▶ **EXERCISE INSTRUCTIONS**
Your answer should be every line of the records that contains the word "внедрить".

Source records
--------------------
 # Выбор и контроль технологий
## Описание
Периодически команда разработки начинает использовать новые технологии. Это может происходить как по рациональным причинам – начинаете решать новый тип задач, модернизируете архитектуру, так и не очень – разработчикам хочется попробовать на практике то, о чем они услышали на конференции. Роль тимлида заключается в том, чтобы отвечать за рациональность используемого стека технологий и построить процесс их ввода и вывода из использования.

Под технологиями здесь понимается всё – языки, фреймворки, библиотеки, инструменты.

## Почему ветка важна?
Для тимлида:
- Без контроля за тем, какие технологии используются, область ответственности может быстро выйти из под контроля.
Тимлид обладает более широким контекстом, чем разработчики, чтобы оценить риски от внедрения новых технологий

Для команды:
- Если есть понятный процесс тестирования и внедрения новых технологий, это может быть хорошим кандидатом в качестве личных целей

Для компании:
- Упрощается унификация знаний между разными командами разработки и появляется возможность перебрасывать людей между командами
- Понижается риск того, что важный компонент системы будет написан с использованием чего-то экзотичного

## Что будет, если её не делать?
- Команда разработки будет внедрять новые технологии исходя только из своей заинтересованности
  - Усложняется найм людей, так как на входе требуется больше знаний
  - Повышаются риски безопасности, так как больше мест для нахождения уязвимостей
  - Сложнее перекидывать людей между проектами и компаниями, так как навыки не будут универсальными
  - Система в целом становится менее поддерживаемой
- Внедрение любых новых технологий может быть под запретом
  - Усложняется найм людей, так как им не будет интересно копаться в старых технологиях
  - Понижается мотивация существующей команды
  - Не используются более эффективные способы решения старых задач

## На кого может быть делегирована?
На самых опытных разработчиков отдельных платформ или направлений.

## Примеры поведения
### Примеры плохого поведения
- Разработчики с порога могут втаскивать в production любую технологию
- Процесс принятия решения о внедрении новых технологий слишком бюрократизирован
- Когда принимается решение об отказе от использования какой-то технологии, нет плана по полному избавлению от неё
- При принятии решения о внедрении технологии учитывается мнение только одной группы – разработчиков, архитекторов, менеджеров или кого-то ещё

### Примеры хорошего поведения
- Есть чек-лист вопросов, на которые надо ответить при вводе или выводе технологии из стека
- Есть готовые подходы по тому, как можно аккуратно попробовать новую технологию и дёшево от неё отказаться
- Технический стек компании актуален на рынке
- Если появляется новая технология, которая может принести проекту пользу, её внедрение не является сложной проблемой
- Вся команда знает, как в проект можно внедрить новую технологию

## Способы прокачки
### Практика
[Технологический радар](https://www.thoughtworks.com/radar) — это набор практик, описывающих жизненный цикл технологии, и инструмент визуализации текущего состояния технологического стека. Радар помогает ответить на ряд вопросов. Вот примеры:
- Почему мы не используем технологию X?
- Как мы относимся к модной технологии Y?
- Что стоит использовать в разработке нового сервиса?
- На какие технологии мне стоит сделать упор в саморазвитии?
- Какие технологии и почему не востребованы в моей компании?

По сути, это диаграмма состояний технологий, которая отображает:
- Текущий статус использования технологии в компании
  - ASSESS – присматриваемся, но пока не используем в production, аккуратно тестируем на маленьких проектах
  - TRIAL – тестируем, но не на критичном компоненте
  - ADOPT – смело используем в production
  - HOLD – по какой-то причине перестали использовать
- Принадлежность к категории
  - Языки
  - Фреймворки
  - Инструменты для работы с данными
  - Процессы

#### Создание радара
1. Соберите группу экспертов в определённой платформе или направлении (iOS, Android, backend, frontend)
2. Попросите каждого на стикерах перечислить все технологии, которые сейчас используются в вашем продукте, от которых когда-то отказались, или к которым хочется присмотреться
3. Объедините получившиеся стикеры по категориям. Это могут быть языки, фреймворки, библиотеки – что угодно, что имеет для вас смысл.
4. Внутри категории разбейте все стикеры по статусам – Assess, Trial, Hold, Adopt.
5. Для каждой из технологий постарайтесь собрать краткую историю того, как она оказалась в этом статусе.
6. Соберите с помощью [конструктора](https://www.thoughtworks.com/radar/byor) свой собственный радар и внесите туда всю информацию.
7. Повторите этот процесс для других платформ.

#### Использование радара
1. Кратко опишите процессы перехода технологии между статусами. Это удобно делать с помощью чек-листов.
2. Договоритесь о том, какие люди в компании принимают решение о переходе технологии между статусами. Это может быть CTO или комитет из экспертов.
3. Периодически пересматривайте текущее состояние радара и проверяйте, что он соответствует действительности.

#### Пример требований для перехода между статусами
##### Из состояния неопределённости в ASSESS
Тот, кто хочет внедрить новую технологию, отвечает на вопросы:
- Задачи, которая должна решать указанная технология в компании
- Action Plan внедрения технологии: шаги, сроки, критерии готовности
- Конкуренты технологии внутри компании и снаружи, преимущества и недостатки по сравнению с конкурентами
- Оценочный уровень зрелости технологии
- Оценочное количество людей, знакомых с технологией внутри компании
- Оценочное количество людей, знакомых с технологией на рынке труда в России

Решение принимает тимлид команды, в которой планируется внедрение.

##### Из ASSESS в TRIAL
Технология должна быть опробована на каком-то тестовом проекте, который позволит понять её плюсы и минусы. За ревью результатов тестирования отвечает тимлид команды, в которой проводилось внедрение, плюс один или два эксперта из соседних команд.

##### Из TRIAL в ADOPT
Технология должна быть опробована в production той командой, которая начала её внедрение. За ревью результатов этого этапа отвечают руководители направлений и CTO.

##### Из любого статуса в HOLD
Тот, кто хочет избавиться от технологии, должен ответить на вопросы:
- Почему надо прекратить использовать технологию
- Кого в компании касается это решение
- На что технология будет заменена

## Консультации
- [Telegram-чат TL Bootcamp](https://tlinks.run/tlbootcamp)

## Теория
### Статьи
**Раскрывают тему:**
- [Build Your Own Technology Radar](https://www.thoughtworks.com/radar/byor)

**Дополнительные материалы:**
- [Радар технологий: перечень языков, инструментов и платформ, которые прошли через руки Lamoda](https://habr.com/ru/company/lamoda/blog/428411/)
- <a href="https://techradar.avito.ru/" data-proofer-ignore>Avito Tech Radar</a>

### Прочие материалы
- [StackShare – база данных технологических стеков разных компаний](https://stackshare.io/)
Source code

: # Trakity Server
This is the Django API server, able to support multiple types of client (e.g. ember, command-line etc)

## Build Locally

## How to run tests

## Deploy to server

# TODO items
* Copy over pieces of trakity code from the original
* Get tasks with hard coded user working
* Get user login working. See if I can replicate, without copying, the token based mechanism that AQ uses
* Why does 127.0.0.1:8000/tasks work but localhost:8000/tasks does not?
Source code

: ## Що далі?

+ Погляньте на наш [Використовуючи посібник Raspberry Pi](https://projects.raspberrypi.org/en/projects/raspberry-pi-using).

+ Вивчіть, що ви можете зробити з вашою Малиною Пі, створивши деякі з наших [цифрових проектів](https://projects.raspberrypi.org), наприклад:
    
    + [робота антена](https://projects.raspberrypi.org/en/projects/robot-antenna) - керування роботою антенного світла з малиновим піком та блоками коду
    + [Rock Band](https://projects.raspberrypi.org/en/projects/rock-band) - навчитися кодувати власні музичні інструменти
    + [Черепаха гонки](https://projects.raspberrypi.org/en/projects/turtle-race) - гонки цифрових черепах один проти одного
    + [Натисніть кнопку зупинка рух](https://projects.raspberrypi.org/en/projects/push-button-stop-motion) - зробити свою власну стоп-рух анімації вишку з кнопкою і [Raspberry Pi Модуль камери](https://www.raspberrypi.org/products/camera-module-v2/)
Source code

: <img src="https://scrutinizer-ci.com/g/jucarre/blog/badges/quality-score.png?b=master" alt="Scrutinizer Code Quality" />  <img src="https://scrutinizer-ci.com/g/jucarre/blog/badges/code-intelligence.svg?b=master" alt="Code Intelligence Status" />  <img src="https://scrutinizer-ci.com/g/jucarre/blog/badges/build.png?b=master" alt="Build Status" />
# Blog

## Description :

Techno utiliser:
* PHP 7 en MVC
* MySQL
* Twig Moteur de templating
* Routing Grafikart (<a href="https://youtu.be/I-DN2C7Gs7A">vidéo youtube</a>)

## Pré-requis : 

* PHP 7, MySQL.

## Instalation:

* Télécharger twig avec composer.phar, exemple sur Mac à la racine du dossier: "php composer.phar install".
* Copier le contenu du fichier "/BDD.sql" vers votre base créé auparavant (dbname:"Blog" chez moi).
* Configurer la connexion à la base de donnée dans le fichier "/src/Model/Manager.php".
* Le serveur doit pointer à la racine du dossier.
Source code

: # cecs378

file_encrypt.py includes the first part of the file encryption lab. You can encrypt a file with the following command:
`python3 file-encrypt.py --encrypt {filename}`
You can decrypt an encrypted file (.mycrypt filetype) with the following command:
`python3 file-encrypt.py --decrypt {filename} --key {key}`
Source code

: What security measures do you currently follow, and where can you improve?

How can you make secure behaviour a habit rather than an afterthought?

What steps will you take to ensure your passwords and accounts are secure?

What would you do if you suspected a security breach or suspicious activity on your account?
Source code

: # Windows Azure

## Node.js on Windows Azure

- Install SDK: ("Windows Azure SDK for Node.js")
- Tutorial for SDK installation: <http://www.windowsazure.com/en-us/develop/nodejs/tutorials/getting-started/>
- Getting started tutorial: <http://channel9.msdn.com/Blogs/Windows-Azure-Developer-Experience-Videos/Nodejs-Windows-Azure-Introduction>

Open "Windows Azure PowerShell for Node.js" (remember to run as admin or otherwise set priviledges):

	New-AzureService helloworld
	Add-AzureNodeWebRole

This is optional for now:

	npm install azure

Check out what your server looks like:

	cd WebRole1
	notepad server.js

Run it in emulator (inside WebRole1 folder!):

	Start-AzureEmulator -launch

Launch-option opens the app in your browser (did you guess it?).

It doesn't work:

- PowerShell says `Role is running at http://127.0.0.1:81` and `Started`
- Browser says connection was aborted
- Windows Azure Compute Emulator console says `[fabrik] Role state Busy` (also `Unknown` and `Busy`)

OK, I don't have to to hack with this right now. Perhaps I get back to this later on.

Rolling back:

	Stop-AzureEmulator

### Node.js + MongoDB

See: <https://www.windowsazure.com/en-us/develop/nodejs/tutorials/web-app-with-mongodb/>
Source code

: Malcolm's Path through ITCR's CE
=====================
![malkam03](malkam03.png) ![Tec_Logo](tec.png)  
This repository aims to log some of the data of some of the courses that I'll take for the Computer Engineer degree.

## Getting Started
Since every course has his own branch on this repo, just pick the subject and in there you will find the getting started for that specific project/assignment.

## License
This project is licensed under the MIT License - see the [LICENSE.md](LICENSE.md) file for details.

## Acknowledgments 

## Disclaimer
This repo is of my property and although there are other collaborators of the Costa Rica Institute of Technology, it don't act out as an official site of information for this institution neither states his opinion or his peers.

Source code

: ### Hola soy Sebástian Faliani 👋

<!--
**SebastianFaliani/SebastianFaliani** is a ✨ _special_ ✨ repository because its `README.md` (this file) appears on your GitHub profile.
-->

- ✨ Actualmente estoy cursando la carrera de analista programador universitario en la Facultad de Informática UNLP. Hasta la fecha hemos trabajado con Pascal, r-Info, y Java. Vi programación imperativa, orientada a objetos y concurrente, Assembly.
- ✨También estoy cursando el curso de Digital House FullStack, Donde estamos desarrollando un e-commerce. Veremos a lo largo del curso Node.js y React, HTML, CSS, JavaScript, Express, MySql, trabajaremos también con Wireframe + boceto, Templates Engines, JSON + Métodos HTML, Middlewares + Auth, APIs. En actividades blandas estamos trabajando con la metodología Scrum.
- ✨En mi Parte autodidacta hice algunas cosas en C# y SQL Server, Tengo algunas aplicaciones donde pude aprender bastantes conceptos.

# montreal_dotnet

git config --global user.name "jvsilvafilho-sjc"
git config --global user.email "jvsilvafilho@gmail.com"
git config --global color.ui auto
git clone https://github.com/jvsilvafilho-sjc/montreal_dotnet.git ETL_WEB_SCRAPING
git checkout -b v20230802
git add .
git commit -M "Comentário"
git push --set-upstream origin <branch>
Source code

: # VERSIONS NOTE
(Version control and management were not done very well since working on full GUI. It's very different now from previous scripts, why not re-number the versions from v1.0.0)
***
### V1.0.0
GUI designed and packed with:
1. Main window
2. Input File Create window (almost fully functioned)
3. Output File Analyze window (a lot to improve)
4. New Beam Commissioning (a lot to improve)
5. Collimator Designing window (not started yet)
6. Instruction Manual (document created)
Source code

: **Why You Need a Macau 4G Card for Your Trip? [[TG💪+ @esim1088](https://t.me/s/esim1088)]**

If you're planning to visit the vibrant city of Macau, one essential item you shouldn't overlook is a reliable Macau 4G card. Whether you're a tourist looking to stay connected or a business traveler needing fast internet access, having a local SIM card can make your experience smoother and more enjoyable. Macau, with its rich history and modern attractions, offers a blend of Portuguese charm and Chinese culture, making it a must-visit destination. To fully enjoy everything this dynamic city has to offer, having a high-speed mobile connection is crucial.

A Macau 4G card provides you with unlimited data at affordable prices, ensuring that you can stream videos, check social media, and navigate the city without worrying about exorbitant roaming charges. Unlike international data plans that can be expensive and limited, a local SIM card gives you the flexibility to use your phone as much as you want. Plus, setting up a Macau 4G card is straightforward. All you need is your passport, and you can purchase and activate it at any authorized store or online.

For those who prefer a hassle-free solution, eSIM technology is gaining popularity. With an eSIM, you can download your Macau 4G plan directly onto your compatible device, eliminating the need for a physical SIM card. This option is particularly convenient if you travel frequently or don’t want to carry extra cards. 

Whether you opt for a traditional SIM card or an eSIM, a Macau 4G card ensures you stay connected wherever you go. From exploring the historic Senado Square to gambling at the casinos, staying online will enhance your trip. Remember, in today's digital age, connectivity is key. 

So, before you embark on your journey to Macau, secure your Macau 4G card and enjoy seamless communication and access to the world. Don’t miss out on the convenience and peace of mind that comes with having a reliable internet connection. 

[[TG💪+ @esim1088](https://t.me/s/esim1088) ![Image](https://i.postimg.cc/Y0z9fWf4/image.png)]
--------------------
▶ **SOLUTION BELOW**
- Вся команда знает, как в проект можно внедрить новую технологию
Тот, кто хочет внедрить новую технологию, отвечает на вопросы:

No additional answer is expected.